Items listed in a dataset

.....

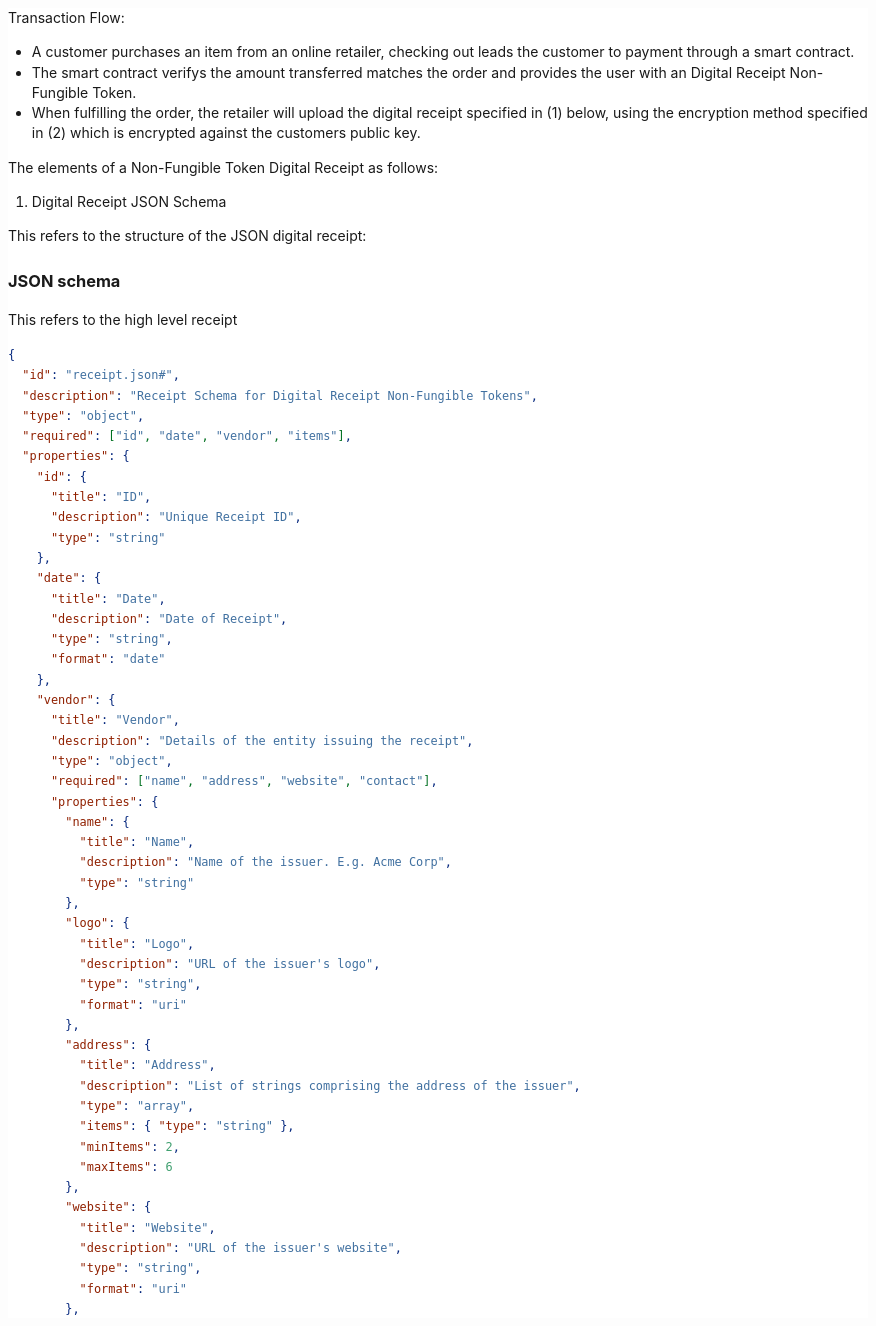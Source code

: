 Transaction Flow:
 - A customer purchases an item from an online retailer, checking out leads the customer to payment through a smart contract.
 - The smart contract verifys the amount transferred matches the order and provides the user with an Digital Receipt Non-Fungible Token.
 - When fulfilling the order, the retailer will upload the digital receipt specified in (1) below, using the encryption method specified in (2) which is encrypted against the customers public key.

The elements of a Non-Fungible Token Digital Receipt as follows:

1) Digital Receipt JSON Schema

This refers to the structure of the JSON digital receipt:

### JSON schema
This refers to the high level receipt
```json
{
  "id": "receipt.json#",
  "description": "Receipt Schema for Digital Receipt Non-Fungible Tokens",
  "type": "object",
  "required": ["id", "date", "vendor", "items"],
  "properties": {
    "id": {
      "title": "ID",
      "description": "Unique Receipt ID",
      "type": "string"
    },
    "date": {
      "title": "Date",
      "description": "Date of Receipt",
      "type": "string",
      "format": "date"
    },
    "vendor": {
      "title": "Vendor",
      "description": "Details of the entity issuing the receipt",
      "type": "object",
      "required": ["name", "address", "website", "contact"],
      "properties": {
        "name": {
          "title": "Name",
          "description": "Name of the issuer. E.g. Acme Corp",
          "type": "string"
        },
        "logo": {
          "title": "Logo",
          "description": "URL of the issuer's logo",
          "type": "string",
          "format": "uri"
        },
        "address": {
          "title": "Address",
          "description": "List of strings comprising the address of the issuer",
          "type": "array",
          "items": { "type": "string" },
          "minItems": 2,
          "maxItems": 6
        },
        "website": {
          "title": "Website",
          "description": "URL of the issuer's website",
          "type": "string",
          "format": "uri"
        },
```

.....

> [Exercise aim]:
Count how many lines in the data above hold "title", and give that number by itself.

> [Task solution]:
7